Хозяин Габии, по-видимому, решил, что воздаяние — для Габии и для него (моральное) — будет достаточном, тихо, однако так, чтобы мы все расслышали, захлопнул дверь. Тогда директор, тоже тихо, сказал:
— Габия, нехорошо получилось. О чем ты думаешь? Осторожней надо. Давайте расходиться, мальчики.
Мальчики разошлись, и каждый решил для себя, что этот вечер был самым прекрасным в его жизни и самым гадким, ибо показал, что человеку никогда не будет дозволено поступать так, как ему хочется.
Наверное, не только из-за этого вечера, наверное, были и другие причины, однако учительницы Габии Каралюте мы вскоре лишились, и было неприятно складывать на сани ее отца расколотые березовые дрова, неприятно было, что они, сухие и звенящие полешки, не были здесь использованы по назначению, а улетят в трубу где-то далеко от нас. Отец Габии Каралюте дров из-под навеса не носил, носили мы, хотя учительница и говорила, что лучше бы нам не соваться; это еще может выйти нам боком. Ее отец складывал полешки на сани, вначале он был в залатанной шинели, потом снял ее, полешки он укладывал, как карандаши в пенале, — плотно, аккуратно, был он печален, говорил, что ему приглянулся наш городок, что его дочка теперь получила совсем неплохое место, да и новый хозяин у нее как будто порядочный человек, итак, пребывая в печали и аккуратненько укладывая полешки, отец нашей учительницы Габии Каралюте несколько раз, медленно покачивая головой, произнес:
— Век живи, век учись…
Могли бы мы возразить против этой истины тогда?
Можем ли возразить сейчас?
Весной один из нас на велосипеде смотался в школу (восемьдесят километров! Да еще с хвостиком!.. Как ее отец доставил туда дрова?..), куда перевели Габию, но не застал ее, она как раз была в Каунасе — всегда ведь кто-нибудь уезжает куда-нибудь, если он тебе нужен.

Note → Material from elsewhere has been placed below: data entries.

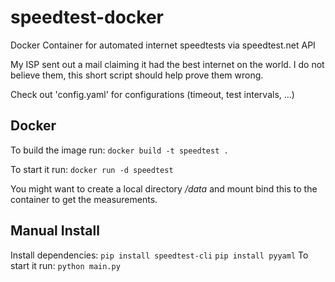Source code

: # speedtest-docker
Docker Container for automated internet speedtests via speedtest.net API

My ISP sent out a mail claiming it had the best internet on the world. I do not believe them, this short script should help prove them wrong.

Check out 'config.yaml' for configurations (timeout, test intervals, ...)

## Docker
To build the image run: 
`docker build -t speedtest .`

To start it run:
`docker run -d speedtest`

You might want to create a local directory */data* and mount bind this to the container to get the measurements.

## Manual Install
Install dependencies:
`pip install speedtest-cli`
`pip install pyyaml`
To start it run:
`python main.py`

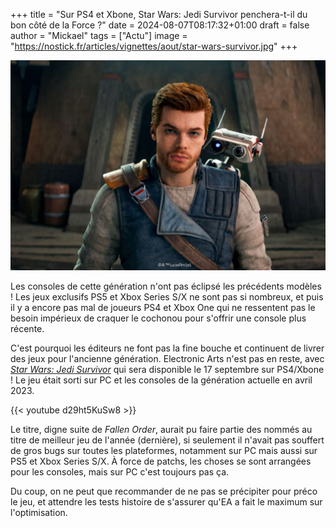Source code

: +++
title = "Sur PS4 et Xbone, Star Wars: Jedi Survivor penchera-t-il du bon côté de la Force ?"
date = 2024-08-07T08:17:32+01:00
draft = false
author = "Mickael"
tags = ["Actu"]
image = "https://nostick.fr/articles/vignettes/aout/star-wars-survivor.jpg"
+++

![Star Wars: Jedi Survivor](star-wars-survivor.jpg "Bonjour, vous connaissez la sainte parole de Lucas notre père ?")

Les consoles de cette génération n'ont pas éclipsé les précédents modèles ! Les jeux exclusifs PS5 et Xbox Series S/X ne sont pas si nombreux, et puis il y a encore pas mal de joueurs PS4 et Xbox One qui ne ressentent pas le besoin impérieux de craquer le cochonou pour s'offrir une console plus récente.

C'est pourquoi les éditeurs ne font pas la fine bouche et continuent de livrer des jeux pour l'ancienne génération. Electronic Arts n'est pas en reste, avec *[Star Wars: Jedi Survivor](https://www.ea.com/games/starwars/jedi/jedi-survivor?isLocalized=true)* qui sera disponible le 17 septembre sur PS4/Xbone ! Le jeu était sorti sur PC et les consoles de la génération actuelle en avril 2023. 

{{< youtube d29ht5KuSw8 >}} 

Le titre, digne suite de *Fallen Order*, aurait pu faire partie des nommés au titre de meilleur jeu de l'année (dernière), si seulement il n'avait pas souffert de gros bugs sur toutes les plateformes, notamment sur PC mais aussi sur PS5 et Xbox Series S/X. À force de patchs, les choses se sont arrangées pour les consoles, mais sur PC c'est toujours pas ça.

Du coup, on ne peut que recommander de ne pas se précipiter pour préco le jeu, et attendre les tests histoire de s'assurer qu'EA a fait le maximum sur l'optimisation.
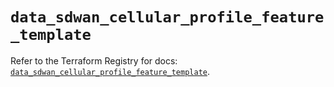# `data_sdwan_cellular_profile_feature_template`

Refer to the Terraform Registry for docs: [`data_sdwan_cellular_profile_feature_template`](https://registry.terraform.io/providers/ciscodevnet/sdwan/0.8.0/docs/data-sources/cellular_profile_feature_template).
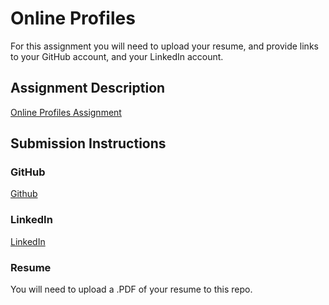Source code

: # Online Profiles
For this assignment you will need to upload your resume, and provide links to your GitHub account, and your LinkedIn account.

## Assignment Description
[Online Profiles Assignment](https://education.launchcode.org/liftoff/assignments/online-profiles/)

## Submission Instructions

### GitHub
[Github](https://github.com/ImYourHuckleberry/)

### LinkedIn
[LinkedIn](https://www.linkedin.com/in/william-krings-317038161/)

### Resume
You will need to upload a .PDF of your resume to this repo.
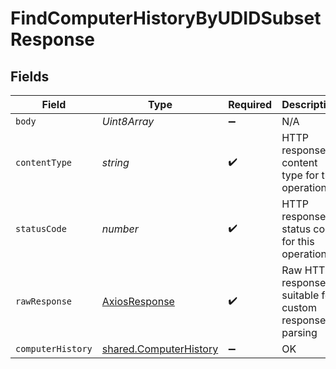# FindComputerHistoryByUDIDSubsetResponse


## Fields

| Field                                                                   | Type                                                                    | Required                                                                | Description                                                             |
| ----------------------------------------------------------------------- | ----------------------------------------------------------------------- | ----------------------------------------------------------------------- | ----------------------------------------------------------------------- |
| `body`                                                                  | *Uint8Array*                                                            | :heavy_minus_sign:                                                      | N/A                                                                     |
| `contentType`                                                           | *string*                                                                | :heavy_check_mark:                                                      | HTTP response content type for this operation                           |
| `statusCode`                                                            | *number*                                                                | :heavy_check_mark:                                                      | HTTP response status code for this operation                            |
| `rawResponse`                                                           | [AxiosResponse](https://axios-http.com/docs/res_schema)                 | :heavy_check_mark:                                                      | Raw HTTP response; suitable for custom response parsing                 |
| `computerHistory`                                                       | [shared.ComputerHistory](../../../sdk/models/shared/computerhistory.md) | :heavy_minus_sign:                                                      | OK                                                                      |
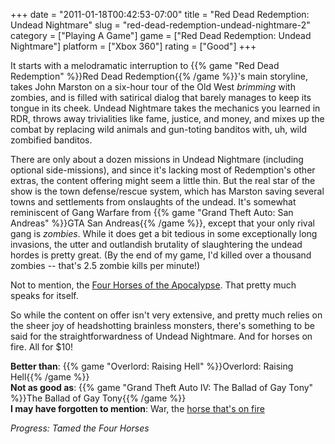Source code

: +++
date = "2011-01-18T00:42:53-07:00"
title = "Red Dead Redemption: Undead Nightmare"
slug = "red-dead-redemption-undead-nightmare-2"
category = ["Playing A Game"]
game = ["Red Dead Redemption: Undead Nightmare"]
platform = ["Xbox 360"]
rating = ["Good"]
+++

It starts with a melodramatic interruption to {{% game "Red Dead Redemption" %}}Red Dead Redemption{{% /game %}}'s main storyline, takes John Marston on a six-hour tour of the Old West <i>brimming</i> with zombies, and is filled with satirical dialog that barely manages to keep its tongue in its cheek.  Undead Nightmare takes the mechanics you learned in RDR, throws away trivialities like fame, justice, and money, and mixes up the combat by replacing wild animals and gun-toting banditos with, uh, wild zombified banditos.

There are only about a dozen missions in Undead Nightmare (including optional side-missions), and since it's lacking most of Redemption's other extras, the content offering might seem a little thin.  But the real star of the show is the town defense/rescue system, which has Marston saving several towns and settlements from onslaughts of the undead.  It's somewhat reminiscent of Gang Warfare from {{% game "Grand Theft Auto: San Andreas" %}}GTA San Andreas{{% /game %}}, except that your only rival gang is <i>zombies</i>.  While it does get a bit tedious in some exceptionally long invasions, the utter and outlandish brutality of slaughtering the undead hordes is pretty great.  (By the end of my game, I'd killed over a thousand zombies -- that's 2.5 zombie kills per minute!)

Not to mention, the <a href="http://reddead.wikia.com/wiki/Four_Horses_of_the_Apocalypse">Four Horses of the Apocalypse</a>.  That pretty much speaks for itself.

So while the content on offer isn't very extensive, and pretty much relies on the sheer joy of headshotting brainless monsters, there's something to be said for the straightforwardness of Undead Nightmare.  And for horses on fire.  All for $10!

<b>Better than</b>: {{% game "Overlord: Raising Hell" %}}Overlord: Raising Hell{{% /game %}}  
<b>Not as good as</b>: {{% game "Grand Theft Auto IV: The Ballad of Gay Tony" %}}The Ballad of Gay Tony{{% /game %}}  
<b>I may have forgotten to mention</b>: War, the <a href="http://reddead.wikia.com/wiki/War">horse that's on fire</a>

<i>Progress: Tamed the Four Horses</i>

Не зря вначале были сказаны слова, что все началось здесь, на холме, где по сей день торчит хвостик деревянной школы — сейчас она обросла пристройками. Если не началось, то хотя бы стало сматываться в единый клубок из разноцветных нитей.
Без учителя мы пробыли недолго; без ксендза костел нашего городка пробыл дольше, приезжал изредка из Павяркальниса дряхлый старичок, но он засыпал на самом волнительном месте проповеди… Мы слышали, что хозяин Габии отправился в большой город и пожаловался на него церковным властям. Вернувшись, с раннего утра торчал перед костелом, дожидаясь нового ксендза. Без учителя физкультуры мы долго не пробыли, да и старик для такого дела не годится. Вскоре пронесся слух, что приехал новый, что поселился у того же хозяина, что и Габия, что он женат, что его жена Эльзите начала работать в канцелярии школы. Мы еще в глаза не видели учителя, еще не все из нас знали, что его фамилия Алунас, а имя Пранцишкус (вскоре все называли его Франческо, такое имя в младших классах упомянула учительница музыки), а девчонки нашего класса уже рассказывали про Алунаса всякие байки; любопытнее всего было, что Франческо ночью всегда зябнет и, стуча зубами, то и дело клянчит:
— Эльзите, дай мне положить ноги тебе на живот. Чертовски холодно…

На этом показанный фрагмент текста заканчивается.